Sir Stanley Matthews, one of England's greatest players and twice European footballer of the year, has died aged 85.
Matthews, who turned professional with Stoke aged 17, was capped 54 times for England and made 710 Football League appearances for Stoke and Blackpool.
Knighted in 1965, Matthews made his last Football League appearance in the same year at the record-breaking age of 50 years and five days. In his retirement, Matthews became an ambassador for football and received a FIFA Gold Merit Order in 1992.
Sir Stanley died at North Staffordshire Nuffield Hospital following a short illness, the hospital said.
A spokesman for the private hospital in Newcastle under Lyme said: "Sir Stanley Matthews died peacefully this evening after a short illness related to health problems that had first seriously affected him three years ago. "We have no further statement at this time."
It is understood Sir Stanley may have had an accident of some sort on the island of Tenerife before being flown to the Nuffield for treatment. A spokesman for Stoke City football club said the former star regularly went to Tenerife to escape the British winter. The spokesman said that he understood Sir Stanley had gone to the island in the Canaries in December last year and had been due back some time now.
Matthews made his international debut at the age of 19 and collected his last cap in 1956 when, aged 41, he mesmerised the Brazilian defence in England's 4-2 win at Wembley.
Matthews spent his 33-year league career with two unfashionable north of England clubs, Stoke City and Blackpool. But he won 54 international caps and was the first man to be named European footballer of the year. He won the affection of football fans throughout the world who marvelled at the right-winger's ability to ghost past defenders.
Matthews' rewrote many record books with his feats but his shining moment came in the 1953 FA Cup final.
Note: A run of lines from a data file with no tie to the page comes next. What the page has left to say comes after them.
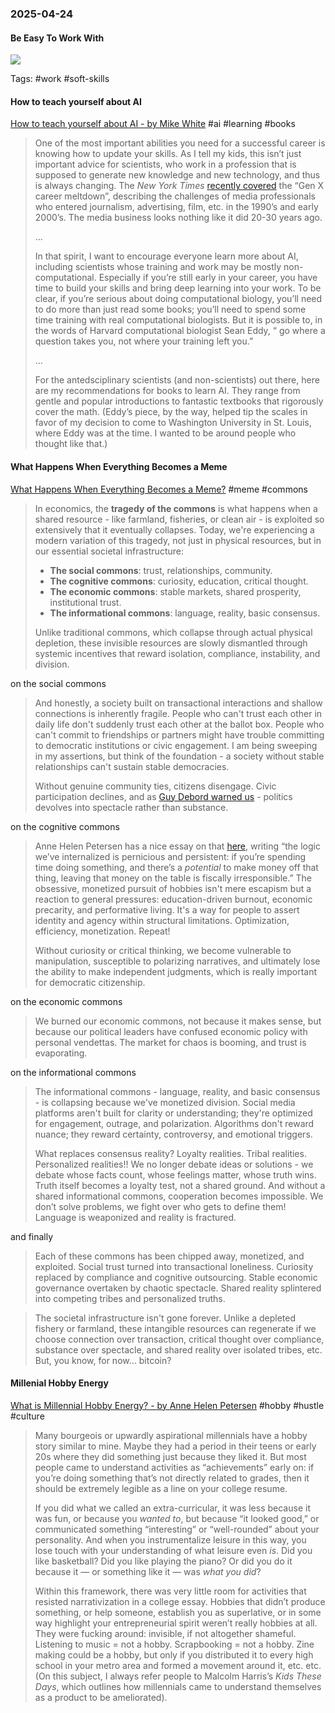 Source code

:### 2025-04-24

#### Be Easy To Work With
![](https://x.com/sanketpath/status/1914896037984264425)

Tags: #work #soft-skills

#### How to teach yourself about AI
[How to teach yourself about AI - by Mike White](https://www.thisgenomiclife.org/p/how-to-teach-yourself-about-ai?r=17wsq&triedRedirect=true) #ai #learning #books

> One of the most important abilities you need for a successful career is knowing how to update your skills. As I tell my kids, this isn’t just important advice for scientists, who work in a profession that is supposed to generate new knowledge and new technology, and thus is always changing. The _New York Times_ [recently covered](https://www.nytimes.com/interactive/2025/03/28/style/gen-x-creative-work.html?unlocked_article_code=1.8E4.76ac.YT0mGnleljN6&smid=url-share) the “Gen X career meltdown”, describing the challenges of media professionals who entered journalism, advertising, film, etc. in the 1990’s and early 2000’s. The media business looks nothing like it did 20-30 years ago.
> 
> …
> 
> In that spirit, I want to encourage everyone learn more about AI, including scientists whose training and work may be mostly non-computational. Especially if you’re still early in your career, you have time to build your skills and bring deep learning into your work. To be clear, if you’re serious about doing computational biology, you’ll need to do more than just read some books; you’ll need to spend some time training with real computational biologists. But it is possible to, in the words of Harvard computational biologist Sean Eddy, “ go where a question takes you, not where your training left you.”
> 
> …
> 
> For the antedsciplinary scientists (and non-scientists) out there, here are my recommendations for books to learn AI. They range from gentle and popular introductions to fantastic textbooks that rigorously cover the math. (Eddy’s piece, by the way, helped tip the scales in favor of my decision to come to Washington University in St. Louis, where Eddy was at the time. I wanted to be around people who thought like that.)


#### What Happens When Everything Becomes a Meme
[What Happens When Everything Becomes a Meme?](https://kyla.substack.com/p/what-happens-when-everything-becomes) #meme #commons 

> In economics, the **tragedy of the commons** is what happens when a shared resource - like farmland, fisheries, or clean air - is exploited so extensively that it eventually collapses. Today, we're experiencing a modern variation of this tragedy, not just in physical resources, but in our essential societal infrastructure:
> 
> - **The social commons**: trust, relationships, community.
> - **The cognitive commons**: curiosity, education, critical thought.
> - **The economic commons**: stable markets, shared prosperity, institutional trust.
> - **The informational commons**: language, reality, basic consensus.
> 
> Unlike traditional commons, which collapse through actual physical depletion, these invisible resources are slowly dismantled through systemic incentives that reward isolation, compliance, instability, and division.

on the social commons

> And honestly, a society built on transactional interactions and shallow connections is inherently fragile. People who can't trust each other in daily life don't suddenly trust each other at the ballot box. People who can't commit to friendships or partners might have trouble committing to democratic institutions or civic engagement. I am being sweeping in my assertions, but think of the foundation - a society without stable relationships can't sustain stable democracies.
> 
> Without genuine community ties, citizens disengage. Civic participation declines, and as [Guy Debord warned us](https://www.theguardian.com/books/2013/nov/14/guy-debord-society-spectacle-will-self) - politics devolves into spectacle rather than substance.

on the cognitive commons

> Anne Helen Petersen has a nice essay on that [here](https://annehelen.substack.com/p/what-is-millennial-hobby-energy), writing “the logic we’ve internalized is pernicious and persistent: if you’re spending time doing something, and there’s a _potential_ to make money off that thing, leaving that money on the table is fiscally irresponsible.” The obsessive, monetized pursuit of hobbies isn't mere escapism but a reaction to general pressures: education-driven burnout, economic precarity, and performative living. It's a way for people to assert identity and agency within structural limitations. Optimization, efficiency, monetization. Repeat!
>
> Without curiosity or critical thinking, we become vulnerable to manipulation, susceptible to polarizing narratives, and ultimately lose the ability to make independent judgments, which is really important for democratic citizenship.

on the economic commons

> We burned our economic commons, not because it makes sense, but because our political leaders have confused economic policy with personal vendettas. The market for chaos is booming, and trust is evaporating.

on the informational commons

> The informational commons - language, reality, and basic consensus - is collapsing because we've monetized division. Social media platforms aren't built for clarity or understanding; they're optimized for engagement, outrage, and polarization. Algorithms don't reward nuance; they reward certainty, controversy, and emotional triggers.
> 
> What replaces consensus reality? Loyalty realities. Tribal realities. Personalized realities!! We no longer debate ideas or solutions - we debate whose facts count, whose feelings matter, whose truth wins. Truth itself becomes a loyalty test, not a shared ground. And without a shared informational commons, cooperation becomes impossible. We don’t solve problems, we fight over who gets to define them! Language is weaponized and reality is fractured.

and finally

> Each of these commons has been chipped away, monetized, and exploited. Social trust turned into transactional loneliness. Curiosity replaced by compliance and cognitive outsourcing. Stable economic governance overtaken by chaotic spectacle. Shared reality splintered into competing tribes and personalized truths.


> The societal infrastructure isn't gone forever. Unlike a depleted fishery or farmland, these intangible resources can regenerate if we choose connection over transaction, critical thought over compliance, substance over spectacle, and shared reality over isolated tribes, etc. But, you know, for now… bitcoin?
#### Millenial Hobby Energy
[What is Millennial Hobby Energy? - by Anne Helen Petersen](https://annehelen.substack.com/p/what-is-millennial-hobby-energy) #hobby #hustle #culture 

> Many bourgeois or upwardly aspirational millennials have a hobby story similar to mine. Maybe they had a period in their teens or early 20s where they did something just because they liked it. But most people came to understand activities as “achievements” early on: if you’re doing something that’s not directly related to grades, then it should be extremely legible as a line on your college resume.
> 
> If you did what we called an extra-curricular, it was less because it was fun, or because you _wanted to_, but because “it looked good,” or communicated something “interesting” or “well-rounded” about your personality. And when you instrumentalize leisure in this way, you lose touch with your understanding of what leisure even _is_. Did you like basketball? Did you like playing the piano? Or did you do it because it — or something like it — was _what you did_?
> 
> Within this framework, there was very little room for activities that resisted narrativization in a college essay. Hobbies that didn’t produce something, or help someone, establish you as superlative, or in some way highlight your entrepreneurial spirit weren’t really hobbies at all. They were fucking around: invisible, if not altogether shameful. Listening to music = not a hobby. Scrapbooking = not a hobby. Zine making could be a hobby, but only if you distributed it to every high school in your metro area and formed a movement around it, etc. etc. (On this subject, I always refer people to Malcolm Harris’s _Kids These Days_, which outlines how millennials came to understand themselves as a product to be ameliorated).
Twice a losing finalist with Blackpool in 1948 and 1951, Matthews stood 20 minutes away from a third defeat with his team 3-1 down to Bolton. Then his dazzling footwork carved out the last two goals of a hat-trick for Stan Mortensen, and Matthews went on to set up the winner for Bill Perry with 20 seconds left. Despite Mortensen's treble it was a game which would always be remembered as "the Matthews final".
Matthews was born in Hanley on February 1 1915, the third of four sons. He joined Stoke in 1929 at the age of 14 as an apprentice and spent his time cleaning boots and sweeping out the dressing rooms. Within five years, Matthews won his first England cap against Wales while still a teenager. And in 1937 he hit his only international hat-trick in a 5-4 win over Czechoslovakia.
At Matthews' 80th birthday celebrations, former England captain Jimmy Armfield praised his skills and sportsmanship. "You could kick him and do anything with him and he would never retaliate," said Armfield. "He was the perfect example of self-discipline. I never remember a referee speaking to him once - and he didn't speak to them either."
Matthews, known as 'the Wizard of the Dribble', was a crowd-pleaser to generations and tempted a British record crowd, 149,547, to Hampden Park in Glasgow. But he never earned more than £50 a week, plus £25-a-game bonus. Lord Wilson of Rievaulx, who was Prime Minister when Matthews was knighted, wrote in a foreword to his autobiography: "Stanley Matthews was a symbol of the country which gave football to the world, and internationally a symbol of English sportsmanship in the days when that was a quality acknowledged worldwide."
Sir Tom Finney led the tributes to Matthews tonight. England team-mate Sir Tom said: "I've so many memories of Stan and he was the greatest in my era in terms of close control.
"In those days you weren't expected to go back and tackle and his game was attacking the full-back.
"He was a humble man and he never got carried away by how well he played."
Former England manager Sir Walter Winterbottom said: "Stan was very fit and one thing he had was that he was very quick off the mark.
"Wingers in those days just stayed on the wing and Stan had that unique way of dribbling past people."
Tonight, Newcastle boss Bobby Robson, speaking at Wembley ahead of the England friendly against Argentina, said: "He was one of, easily, our greatest, greatest players.
"He would have played in today's game, he would have adapted - don't you worry about that.
"He had immense skill - great skill off the ball, a beautiful dribbler. I'm very sad at the news."
David Davies, executive director of the Football Association, described Matthews as "a legend who did not disappoint."
Speaking on his arrival at Wembley for tonight's England game, Davies said: "He was a great, great player. As a child I was thrilled when I watched him. I knew then he was a legend and I was lucky later in life to meet him and unlike some legends he did not disappoint when you met him.
"He was a great ambassador and served football all over the world long after many players have packed it in. Our country should be very proud of him and very sad tonight."
Asked if the new Wembley Stadium might include a monument in memory of Matthews, Davies said: "He will be remembered in a proper way - he was a legend worldwide."